The Early-Stage Slowdown Explained: Nasdaq and FOMO

Earlier today, The Information reported a story suggesting that the “smart money is betting less on early-stage tech startups.”

Its evidence? Data provided by SignalFire, a venture firm and real-time information platform that says blue-chip VCs accounted for 5.3 percent of Series A funding in the first nine months of this year, down from 6.1 percent last year and 7.5 percent in 2013.

The downward trend isn’t entirely new, as investor Keith Rabois tweeted this morning.

For what it’s worth, we reported on the early-stage slowdown in late September. Still, the reasons for it haven’t been crystal clear.

We’ve speculated it could be anything from a seasonal slowdown to uncertainty in China to nervousness about the capital markets.

Now some investors suggest the impetus was, indeed, tied to a brief but somewhat terrifying plunge that Nasdaq took last summer, an event that made many rethink how much they were spending on startups — and the rate at which they were spitting out term sheets.

“I think deals are getting done; they’re just getting done a little more slowly,” says founder-turned-investor Jason Lemkin, who quietly left his role as managing director at Storm Ventures recently and is now investing on his own behalf.

Earlier in the year, a startup would receive “not just multiple term sheets in a week, but everyone was using preemptive offers, meaning they wanted to do the deal today and pay today’s price,” says Lemkin.

“Then Nasdaq peaked over the summer,” and investors began to realize they were funding “a lot of stuff that’s pretty good.” The problem, he adds: “VCs can’t fund pretty good. Pretty good leads to lots of carcasses. So things slowed down.”
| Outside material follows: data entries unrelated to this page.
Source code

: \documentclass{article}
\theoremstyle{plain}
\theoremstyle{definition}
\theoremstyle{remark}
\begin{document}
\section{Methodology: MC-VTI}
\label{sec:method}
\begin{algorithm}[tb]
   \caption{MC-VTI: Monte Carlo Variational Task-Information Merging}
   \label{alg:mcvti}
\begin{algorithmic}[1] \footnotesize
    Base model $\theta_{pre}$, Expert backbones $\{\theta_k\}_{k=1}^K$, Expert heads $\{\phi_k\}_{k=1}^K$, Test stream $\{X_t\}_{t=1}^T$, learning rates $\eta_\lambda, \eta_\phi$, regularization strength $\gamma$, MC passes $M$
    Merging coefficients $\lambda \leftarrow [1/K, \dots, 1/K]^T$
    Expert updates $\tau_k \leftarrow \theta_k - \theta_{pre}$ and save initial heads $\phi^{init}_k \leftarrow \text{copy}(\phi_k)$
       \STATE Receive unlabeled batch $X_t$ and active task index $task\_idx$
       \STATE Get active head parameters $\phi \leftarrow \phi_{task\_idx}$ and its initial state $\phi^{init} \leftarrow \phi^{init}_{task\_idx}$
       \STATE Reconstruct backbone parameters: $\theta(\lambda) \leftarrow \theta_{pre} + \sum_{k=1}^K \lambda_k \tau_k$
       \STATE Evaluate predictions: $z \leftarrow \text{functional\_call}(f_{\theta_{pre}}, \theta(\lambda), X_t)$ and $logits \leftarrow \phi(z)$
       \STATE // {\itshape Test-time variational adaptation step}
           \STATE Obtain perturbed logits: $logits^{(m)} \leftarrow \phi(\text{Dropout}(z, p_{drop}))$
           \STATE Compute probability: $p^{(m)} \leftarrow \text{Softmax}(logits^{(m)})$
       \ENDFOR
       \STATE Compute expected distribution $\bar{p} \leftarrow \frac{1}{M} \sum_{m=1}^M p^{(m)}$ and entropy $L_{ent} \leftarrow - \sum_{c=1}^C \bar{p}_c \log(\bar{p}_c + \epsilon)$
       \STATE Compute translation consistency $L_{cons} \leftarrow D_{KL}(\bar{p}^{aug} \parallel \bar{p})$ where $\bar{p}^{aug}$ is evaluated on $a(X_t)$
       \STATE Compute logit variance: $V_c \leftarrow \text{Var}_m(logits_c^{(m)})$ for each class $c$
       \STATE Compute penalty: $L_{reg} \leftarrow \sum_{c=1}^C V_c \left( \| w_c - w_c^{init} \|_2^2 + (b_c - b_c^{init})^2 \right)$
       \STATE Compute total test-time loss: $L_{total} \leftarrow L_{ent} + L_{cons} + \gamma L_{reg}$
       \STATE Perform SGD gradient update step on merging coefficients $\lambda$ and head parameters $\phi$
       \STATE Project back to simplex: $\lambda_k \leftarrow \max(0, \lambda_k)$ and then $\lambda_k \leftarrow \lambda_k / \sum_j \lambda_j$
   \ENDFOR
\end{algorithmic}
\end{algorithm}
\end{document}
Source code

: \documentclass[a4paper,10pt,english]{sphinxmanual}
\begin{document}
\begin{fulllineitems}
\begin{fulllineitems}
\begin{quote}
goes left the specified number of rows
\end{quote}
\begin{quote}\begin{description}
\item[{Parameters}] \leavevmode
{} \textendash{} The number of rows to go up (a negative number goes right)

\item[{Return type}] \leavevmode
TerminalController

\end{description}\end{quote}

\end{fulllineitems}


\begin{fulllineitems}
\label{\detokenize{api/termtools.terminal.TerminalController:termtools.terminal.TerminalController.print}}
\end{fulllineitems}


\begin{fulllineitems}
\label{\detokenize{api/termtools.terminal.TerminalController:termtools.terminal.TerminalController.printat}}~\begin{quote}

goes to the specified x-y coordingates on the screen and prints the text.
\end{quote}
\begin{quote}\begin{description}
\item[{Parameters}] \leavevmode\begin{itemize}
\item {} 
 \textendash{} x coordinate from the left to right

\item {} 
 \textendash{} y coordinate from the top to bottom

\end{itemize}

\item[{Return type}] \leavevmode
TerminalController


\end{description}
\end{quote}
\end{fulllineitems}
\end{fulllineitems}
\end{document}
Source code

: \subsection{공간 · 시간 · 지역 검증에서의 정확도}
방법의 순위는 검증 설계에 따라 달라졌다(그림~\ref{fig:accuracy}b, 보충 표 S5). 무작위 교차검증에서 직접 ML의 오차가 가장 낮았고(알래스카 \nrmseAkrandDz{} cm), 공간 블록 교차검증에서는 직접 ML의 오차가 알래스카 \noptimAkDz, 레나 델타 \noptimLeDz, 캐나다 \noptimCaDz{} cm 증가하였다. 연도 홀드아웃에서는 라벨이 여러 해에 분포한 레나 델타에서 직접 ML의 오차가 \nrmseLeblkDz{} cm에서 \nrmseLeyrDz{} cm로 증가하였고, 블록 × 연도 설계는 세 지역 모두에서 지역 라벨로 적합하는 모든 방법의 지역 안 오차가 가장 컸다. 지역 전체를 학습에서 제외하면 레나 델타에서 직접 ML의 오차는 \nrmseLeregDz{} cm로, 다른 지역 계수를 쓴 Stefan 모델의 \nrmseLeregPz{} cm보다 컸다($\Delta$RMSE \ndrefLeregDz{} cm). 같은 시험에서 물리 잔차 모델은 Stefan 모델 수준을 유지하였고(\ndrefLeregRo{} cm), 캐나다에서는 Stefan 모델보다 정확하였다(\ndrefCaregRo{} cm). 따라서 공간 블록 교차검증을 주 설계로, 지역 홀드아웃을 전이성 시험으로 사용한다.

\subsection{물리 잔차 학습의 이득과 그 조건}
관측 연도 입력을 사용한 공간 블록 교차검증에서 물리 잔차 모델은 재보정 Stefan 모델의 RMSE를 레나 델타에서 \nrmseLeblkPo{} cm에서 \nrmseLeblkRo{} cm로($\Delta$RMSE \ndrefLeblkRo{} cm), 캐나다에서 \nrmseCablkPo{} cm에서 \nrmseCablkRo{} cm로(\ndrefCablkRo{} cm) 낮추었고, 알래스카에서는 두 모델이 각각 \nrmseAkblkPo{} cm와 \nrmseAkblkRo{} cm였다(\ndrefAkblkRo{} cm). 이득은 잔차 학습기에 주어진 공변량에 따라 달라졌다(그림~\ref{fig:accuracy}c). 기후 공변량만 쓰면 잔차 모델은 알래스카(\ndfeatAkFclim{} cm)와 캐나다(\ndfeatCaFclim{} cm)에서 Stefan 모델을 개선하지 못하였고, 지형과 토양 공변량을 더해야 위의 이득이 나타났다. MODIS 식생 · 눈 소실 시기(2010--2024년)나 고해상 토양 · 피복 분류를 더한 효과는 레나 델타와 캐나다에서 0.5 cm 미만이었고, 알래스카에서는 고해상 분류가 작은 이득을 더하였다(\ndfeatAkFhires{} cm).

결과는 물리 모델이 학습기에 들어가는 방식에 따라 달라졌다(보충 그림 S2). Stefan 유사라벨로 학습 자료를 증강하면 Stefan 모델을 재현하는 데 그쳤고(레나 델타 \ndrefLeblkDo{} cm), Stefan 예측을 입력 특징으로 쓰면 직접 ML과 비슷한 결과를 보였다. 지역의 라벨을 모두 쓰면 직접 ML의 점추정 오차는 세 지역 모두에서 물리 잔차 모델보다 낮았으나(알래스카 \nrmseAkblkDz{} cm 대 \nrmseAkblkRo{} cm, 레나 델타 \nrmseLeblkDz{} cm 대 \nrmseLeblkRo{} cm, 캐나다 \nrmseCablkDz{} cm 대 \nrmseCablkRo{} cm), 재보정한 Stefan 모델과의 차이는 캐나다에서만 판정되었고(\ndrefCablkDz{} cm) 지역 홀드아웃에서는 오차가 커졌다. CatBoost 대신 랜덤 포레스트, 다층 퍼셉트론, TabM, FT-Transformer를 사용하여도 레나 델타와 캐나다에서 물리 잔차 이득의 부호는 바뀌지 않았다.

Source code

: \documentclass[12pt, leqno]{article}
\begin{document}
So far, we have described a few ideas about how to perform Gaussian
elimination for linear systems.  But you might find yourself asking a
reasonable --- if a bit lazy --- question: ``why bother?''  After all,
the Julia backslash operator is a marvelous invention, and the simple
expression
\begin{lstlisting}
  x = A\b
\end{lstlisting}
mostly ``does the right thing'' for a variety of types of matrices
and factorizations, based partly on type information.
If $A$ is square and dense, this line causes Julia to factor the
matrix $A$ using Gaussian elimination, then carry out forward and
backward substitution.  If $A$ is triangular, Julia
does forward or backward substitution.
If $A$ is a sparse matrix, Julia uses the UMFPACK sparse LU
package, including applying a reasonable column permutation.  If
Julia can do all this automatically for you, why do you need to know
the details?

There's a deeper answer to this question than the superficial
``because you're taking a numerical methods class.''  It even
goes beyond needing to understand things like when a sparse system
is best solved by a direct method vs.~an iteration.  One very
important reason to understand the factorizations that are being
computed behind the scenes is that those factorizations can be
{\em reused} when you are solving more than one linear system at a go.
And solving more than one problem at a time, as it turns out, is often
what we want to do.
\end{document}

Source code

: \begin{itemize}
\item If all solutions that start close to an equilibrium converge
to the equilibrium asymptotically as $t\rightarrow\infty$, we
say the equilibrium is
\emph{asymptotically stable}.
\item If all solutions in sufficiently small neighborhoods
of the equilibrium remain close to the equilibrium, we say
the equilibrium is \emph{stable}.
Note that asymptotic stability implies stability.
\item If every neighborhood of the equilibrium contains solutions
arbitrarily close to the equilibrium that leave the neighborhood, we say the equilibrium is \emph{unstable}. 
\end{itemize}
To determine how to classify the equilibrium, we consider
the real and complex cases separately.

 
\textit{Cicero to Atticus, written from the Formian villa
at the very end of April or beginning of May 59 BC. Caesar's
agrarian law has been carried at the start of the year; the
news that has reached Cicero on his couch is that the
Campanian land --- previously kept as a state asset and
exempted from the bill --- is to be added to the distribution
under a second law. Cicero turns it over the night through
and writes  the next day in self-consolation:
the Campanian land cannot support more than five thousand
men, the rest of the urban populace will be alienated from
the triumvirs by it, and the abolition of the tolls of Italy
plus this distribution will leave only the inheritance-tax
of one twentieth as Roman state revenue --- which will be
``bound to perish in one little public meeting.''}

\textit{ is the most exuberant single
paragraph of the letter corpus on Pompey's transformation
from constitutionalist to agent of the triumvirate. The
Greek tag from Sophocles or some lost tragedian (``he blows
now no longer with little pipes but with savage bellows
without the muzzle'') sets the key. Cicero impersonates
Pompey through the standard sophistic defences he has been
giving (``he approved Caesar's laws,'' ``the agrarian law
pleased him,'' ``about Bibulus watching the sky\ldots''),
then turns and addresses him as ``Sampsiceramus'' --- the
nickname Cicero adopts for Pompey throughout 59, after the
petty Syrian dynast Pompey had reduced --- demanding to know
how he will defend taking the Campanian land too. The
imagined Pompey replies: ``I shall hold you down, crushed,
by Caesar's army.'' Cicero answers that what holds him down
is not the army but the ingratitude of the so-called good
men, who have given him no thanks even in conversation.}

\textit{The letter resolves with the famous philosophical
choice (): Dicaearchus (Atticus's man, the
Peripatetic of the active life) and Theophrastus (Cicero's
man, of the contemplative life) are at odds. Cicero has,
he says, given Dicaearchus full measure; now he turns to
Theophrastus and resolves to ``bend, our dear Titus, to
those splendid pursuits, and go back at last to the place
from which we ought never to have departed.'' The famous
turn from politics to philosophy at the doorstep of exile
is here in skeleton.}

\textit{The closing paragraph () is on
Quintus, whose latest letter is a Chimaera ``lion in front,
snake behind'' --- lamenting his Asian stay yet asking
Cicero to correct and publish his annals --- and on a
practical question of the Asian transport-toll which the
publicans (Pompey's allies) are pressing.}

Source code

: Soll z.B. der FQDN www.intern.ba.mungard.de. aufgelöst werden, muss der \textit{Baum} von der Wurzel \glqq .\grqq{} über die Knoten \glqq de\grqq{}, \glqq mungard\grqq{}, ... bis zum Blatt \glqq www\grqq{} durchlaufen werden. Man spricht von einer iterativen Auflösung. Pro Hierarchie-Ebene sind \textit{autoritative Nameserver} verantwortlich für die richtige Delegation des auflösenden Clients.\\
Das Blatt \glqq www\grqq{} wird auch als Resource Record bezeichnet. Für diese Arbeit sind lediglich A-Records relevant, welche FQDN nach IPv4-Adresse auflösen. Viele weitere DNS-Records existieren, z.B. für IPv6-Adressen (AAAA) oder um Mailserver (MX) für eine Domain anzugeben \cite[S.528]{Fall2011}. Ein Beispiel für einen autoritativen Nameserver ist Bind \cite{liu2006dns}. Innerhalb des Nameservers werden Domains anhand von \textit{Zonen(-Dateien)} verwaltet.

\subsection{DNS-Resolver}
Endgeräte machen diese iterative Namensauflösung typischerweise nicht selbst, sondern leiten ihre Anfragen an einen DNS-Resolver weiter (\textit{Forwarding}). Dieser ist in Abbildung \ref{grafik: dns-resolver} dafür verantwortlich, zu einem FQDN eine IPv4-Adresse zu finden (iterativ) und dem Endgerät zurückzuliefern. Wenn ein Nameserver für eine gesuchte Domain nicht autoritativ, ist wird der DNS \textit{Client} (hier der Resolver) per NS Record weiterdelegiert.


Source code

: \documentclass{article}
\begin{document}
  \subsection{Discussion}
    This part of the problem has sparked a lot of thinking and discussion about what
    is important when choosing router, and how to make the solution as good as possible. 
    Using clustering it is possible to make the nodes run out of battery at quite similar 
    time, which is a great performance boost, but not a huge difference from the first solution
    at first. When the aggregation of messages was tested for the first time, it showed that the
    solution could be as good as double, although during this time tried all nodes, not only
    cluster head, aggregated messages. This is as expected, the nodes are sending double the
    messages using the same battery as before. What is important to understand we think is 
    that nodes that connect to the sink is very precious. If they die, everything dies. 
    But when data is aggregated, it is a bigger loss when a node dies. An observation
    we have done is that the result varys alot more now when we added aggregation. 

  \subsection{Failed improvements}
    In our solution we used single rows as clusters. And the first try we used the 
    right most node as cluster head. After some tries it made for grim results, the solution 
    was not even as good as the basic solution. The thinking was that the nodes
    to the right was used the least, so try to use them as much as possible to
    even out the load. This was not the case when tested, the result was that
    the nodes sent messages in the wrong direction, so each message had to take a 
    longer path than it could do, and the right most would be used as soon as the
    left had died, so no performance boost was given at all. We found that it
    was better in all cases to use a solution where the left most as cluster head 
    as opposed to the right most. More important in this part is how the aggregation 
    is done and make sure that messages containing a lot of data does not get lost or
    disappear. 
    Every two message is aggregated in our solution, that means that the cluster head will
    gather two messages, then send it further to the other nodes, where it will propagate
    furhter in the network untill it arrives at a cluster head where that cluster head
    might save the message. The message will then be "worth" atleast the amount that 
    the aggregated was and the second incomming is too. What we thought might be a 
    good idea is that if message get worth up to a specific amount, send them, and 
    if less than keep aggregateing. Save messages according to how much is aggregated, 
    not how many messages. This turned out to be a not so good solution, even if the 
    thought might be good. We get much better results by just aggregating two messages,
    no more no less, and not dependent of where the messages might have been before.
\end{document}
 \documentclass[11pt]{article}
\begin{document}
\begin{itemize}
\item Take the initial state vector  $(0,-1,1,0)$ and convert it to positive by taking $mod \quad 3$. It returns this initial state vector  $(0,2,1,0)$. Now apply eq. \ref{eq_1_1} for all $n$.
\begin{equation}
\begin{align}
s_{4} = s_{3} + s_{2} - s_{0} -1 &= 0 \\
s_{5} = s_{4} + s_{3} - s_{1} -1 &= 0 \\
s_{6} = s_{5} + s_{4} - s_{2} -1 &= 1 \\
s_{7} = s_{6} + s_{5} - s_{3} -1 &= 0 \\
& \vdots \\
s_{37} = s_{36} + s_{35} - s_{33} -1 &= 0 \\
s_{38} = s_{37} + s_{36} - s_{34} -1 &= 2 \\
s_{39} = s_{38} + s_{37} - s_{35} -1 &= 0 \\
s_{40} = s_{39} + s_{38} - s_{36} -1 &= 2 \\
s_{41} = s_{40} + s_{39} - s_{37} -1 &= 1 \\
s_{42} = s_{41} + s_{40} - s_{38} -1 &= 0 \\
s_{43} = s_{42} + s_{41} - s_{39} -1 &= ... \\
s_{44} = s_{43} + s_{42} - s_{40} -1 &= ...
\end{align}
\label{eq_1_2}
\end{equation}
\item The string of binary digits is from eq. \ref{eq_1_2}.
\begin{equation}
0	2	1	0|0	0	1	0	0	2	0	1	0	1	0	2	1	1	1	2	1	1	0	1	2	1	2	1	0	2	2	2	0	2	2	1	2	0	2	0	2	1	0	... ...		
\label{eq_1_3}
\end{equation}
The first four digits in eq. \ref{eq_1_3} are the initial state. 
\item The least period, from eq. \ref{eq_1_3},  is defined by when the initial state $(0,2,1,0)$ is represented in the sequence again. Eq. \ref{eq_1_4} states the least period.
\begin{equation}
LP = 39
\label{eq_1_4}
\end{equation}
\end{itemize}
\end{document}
VCs are still writing checks, Lemkin notes. But they want to see two to three times the revenue they did before providing the same terms as earlier this year.

“Before, a VC would give the company with $1 million [in ARR] $18 million in funding at a pre-money valuation of $60 million. Now, they want to see $2.5 million for the same terms. It’s multiple compression. VCs were learning forward 24 months; now, they’re maybe learning forward 12 months instead” because they’re feeling more risk averse at the moment.

Rabois, who invests on behalf of Khosla Ventures, appears to agree. Asked if if he’s been taking fewer meetings with startups, he says Khosla’s team is “looking to invest as aggressively as ever.”

But he also says that investors are “reverting to historical standards of diligence instead of jumping at the latest trendy company.” The end result, Rabois says: “Founders can longer rely on FOMO as a way of forcing a highly accelerated process.”

Sounds like there isn’t too much reason for good founders to be concerned. Venture is notoriously cyclical, and one could see sentiment changing as abruptly as it turned a few months ago.

In fact, Lemkin and Rabois agree that now is no time to more meaningfully slow things down, no matter what the public market is doing.

“In my opinion, it’s highly irrational to alter seed investments and most Series A decisions based upon the current environment,” says Rabois. “These companies will be valuable five to 10 years from now.”

“These are the best of times for certain companies, particularly [software-as-a-service] startups,” says Lemkin.

“People who have been around for a while [founding and investing in enterprise startups], our jaws drop when we see how well some of these companies are doing. The markets are bigger, so the bar is higher. But if you sit this out because the market was overheated earlier this year, you’re a fool.”